Member Group : Lefty's Logic

Harry Chapin was a folk music icon of the 70’s whose songs had limited air time on pop radio because most of his ballads were over five minutes in length, a no-no in the disc jockey industry. One exception was his Billboard hit of 1974 that reached #1 on the charts, " Cat’s in The Cradle." The ballad is the sad tale of a father too busy making a buck to pay attention to his young son who repeatedly asked his dad to join in childhood activities. Ironically, as the man ages, the roles are reversed. The old man craves the attention and companionship of the son, who is now grown, successful, and taking on the modus operandi of his father by politely declining an invitation by the dad to visit because, " my new job’s a hassle and the kids have the flu, but it’s been sure nice talking to you, dad. It’s sure nice talking to you." The ballad need not end this way. Let me explain:

It was almost fifty years ago but seems like just yesterday. After a long, hot summer day on the job, I’d driven home and parked the car beside the barn and started the thirty yard walk to the house . Somewhere between the rose bush and the clothes line the back kitchen door flew open and two preschool rascals charged down the path racing to be the first to share with me their adventures of the day. Like most tired dads I politely listened for a minute and then continued the walk into the house as they followed, hoping to continue the conversation.

After changing clothes and greeting the wife (that’s Lefty code for-What’s for dinner?) I grabbed a lawn chair and retreated to the back yard with the local newspaper, intent on winding down by reading the sports page after a long hectic workday. Daughter Mary, then as now, has Tenacity as a middle name and was not about to be brushed off . She had more to share and questions to ask and no newspaper was going to deprive her of her dad’s attention. She followed me to my backyard retreat under the lone shade tree where a cool breeze greeted me. Mary continued with her recall of the day’s activities as I listened with one ear and minimal eye contact. About five minutes into this one sided conversation she injected a question and I completely fumbled the ball with a grunt for an answer. She suddenly stopped and, with exasperation rather than anger, blurted out, " Oh daddy your not listening! " She slowly retreated to the house as I returned to the article that had robbed Mary of my undivided attention.
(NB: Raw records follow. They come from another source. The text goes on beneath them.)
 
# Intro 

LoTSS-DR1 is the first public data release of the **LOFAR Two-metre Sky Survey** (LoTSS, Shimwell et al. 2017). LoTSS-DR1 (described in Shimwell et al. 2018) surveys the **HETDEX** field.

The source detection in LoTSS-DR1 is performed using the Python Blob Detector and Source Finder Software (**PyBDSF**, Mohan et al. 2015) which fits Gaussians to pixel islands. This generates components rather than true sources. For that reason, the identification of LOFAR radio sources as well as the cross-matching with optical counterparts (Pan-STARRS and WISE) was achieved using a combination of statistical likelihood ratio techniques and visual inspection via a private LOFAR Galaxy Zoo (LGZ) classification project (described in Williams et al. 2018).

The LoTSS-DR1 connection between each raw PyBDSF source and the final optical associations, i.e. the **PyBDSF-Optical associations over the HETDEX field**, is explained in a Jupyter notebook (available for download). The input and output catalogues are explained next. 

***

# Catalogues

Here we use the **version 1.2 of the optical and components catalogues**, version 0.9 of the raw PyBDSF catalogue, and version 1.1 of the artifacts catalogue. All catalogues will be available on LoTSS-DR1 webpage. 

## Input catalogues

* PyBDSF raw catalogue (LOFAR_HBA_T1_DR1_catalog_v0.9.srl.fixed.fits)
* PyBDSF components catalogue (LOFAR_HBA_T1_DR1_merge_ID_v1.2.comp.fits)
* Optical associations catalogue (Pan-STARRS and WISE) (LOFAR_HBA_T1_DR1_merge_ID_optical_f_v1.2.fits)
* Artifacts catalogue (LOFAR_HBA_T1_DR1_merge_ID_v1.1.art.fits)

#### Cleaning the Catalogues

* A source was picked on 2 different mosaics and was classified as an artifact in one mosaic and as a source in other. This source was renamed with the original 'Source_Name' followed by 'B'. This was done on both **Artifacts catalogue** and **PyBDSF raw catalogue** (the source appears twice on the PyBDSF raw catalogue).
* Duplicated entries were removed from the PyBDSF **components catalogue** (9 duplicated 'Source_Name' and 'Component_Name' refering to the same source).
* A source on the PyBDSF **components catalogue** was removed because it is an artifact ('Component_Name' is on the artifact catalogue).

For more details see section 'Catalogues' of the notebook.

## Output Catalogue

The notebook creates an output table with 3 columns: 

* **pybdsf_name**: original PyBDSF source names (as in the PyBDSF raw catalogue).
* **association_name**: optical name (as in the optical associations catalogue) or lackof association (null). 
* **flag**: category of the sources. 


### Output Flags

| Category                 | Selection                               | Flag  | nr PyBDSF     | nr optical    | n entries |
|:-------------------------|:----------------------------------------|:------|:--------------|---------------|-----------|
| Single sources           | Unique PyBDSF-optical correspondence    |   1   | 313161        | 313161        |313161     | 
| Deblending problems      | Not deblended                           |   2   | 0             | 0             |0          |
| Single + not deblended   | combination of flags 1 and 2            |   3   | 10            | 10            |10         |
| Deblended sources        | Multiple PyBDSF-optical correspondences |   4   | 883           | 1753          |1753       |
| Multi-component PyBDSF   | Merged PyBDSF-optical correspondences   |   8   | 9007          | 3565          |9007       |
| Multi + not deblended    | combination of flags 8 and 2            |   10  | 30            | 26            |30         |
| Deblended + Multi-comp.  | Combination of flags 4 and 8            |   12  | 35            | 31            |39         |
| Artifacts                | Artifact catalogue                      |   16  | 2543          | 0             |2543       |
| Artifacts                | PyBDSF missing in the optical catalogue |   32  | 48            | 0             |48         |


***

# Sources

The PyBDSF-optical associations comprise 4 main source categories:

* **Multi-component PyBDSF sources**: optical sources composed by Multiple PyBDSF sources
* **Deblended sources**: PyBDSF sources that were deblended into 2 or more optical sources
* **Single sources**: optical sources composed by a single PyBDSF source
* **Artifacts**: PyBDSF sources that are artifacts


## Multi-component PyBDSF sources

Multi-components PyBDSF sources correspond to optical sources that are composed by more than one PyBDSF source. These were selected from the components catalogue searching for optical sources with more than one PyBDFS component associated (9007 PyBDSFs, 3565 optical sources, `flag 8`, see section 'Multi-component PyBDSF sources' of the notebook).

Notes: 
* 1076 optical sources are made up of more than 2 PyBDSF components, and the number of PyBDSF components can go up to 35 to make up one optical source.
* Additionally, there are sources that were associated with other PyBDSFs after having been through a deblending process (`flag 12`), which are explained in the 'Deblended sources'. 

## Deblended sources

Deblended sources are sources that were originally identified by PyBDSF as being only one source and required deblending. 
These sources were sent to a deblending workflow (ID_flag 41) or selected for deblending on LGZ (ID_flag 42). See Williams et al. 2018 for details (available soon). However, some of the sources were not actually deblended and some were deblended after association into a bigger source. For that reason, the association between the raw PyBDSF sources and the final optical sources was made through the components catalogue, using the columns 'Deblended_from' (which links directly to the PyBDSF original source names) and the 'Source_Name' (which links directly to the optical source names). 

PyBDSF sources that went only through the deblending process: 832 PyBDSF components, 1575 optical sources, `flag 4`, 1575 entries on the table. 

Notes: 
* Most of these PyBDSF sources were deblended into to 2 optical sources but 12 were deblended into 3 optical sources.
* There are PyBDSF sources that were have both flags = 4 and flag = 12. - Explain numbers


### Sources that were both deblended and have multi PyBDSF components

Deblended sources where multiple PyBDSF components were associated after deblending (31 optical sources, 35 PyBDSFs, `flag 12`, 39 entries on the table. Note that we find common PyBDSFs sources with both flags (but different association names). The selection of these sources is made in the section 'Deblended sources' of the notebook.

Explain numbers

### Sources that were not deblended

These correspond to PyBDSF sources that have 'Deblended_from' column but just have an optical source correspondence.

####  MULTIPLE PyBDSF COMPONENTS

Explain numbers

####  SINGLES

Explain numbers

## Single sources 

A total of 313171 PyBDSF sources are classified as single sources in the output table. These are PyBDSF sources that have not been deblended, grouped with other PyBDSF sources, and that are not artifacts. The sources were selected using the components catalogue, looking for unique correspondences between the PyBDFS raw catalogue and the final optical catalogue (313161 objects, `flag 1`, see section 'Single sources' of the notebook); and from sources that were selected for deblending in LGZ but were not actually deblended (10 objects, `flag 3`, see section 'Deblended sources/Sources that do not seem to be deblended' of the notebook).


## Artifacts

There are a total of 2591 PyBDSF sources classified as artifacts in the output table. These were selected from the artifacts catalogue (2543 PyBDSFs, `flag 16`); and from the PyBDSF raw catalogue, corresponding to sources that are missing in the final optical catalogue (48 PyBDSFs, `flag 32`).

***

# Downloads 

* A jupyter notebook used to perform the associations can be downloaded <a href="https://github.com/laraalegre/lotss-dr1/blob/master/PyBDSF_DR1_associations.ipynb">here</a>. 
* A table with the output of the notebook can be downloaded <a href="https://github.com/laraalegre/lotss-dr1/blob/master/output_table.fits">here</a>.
Mama Bear had been in the process of bringing me a glass of ice tea and had observed Mary’s frustration. Suddenly Helen’s voice, in a soft whisper without ranker, issued a warning that did get my undivided attention: " There are a lot of dad’s out there who would give anything to have their kids eager to share their thoughts and experiences. I hope you don’t regret later, shortchanging them today."

Wow! Talk about the proverbial 2×4 between the eyes of the Missouri Mule to get his attention . That warning was more effective in getting my attention than had she poured the ice tea on my head. The comment sunk into my thick Pennsylvania Dutch skull that summer.

The years rolled by and I no longer had to work at showing interest in the kids activities. It became fun and a higher priority in my daily routine. As they grew into teenagers and then pulled the ripcord to venture forth into their own world, our friendship continued to grow. At least 51% of the credit has to be given to Mama Bear who provided a house, neat enough to be healthy but messy enough to be happy. It was the house in the neighborhood where, when we eventually moved to town, all the teenagers hung out. They still called us Mr. or Mrs Schaeffer. Parental respect need not be compromised while remaining friends with your children and their buddies. Once again, being good listeners and asking sincere questions was the key.

Today Helen and I are frequent guests, or hosts, of our adult children and their families. It’s great having kids and grand kids who actually look forward to your company instead of treating the visit as a duty. This past weekend Mama Bear and I were invited to my oldest son’s annual neighborhood backyard picnic. When we arrived there was already a friendly poker game in session under the deck of the next door neighbor.

Soldiers love shooting craps while sailors feel at home in a poker game. Never knew a Tin Can sailor who wouldn’t walk a mile to play poker but attitudes do change with age. My granddaughter needed me to play the king in a play she was rehearsing with her sister. After declining the invitation to join the poker game that was loaded with fish waiting to be reeled in, I ended up in the backyard hammock with two granddaughters and a Springer Spaniel jockeying for the limited space . For an hour I was in character as some king named Leo before switching to word games and a review of last week’s activities .

Helen was sitting at a picnic table nearby. About an hour into my fun and games with the girls she began humming Cat’s in The Cradle. It was a friendly reminder that we get too soon old and too late smart unless there’s a Mama Bear around to cuff us up side the head.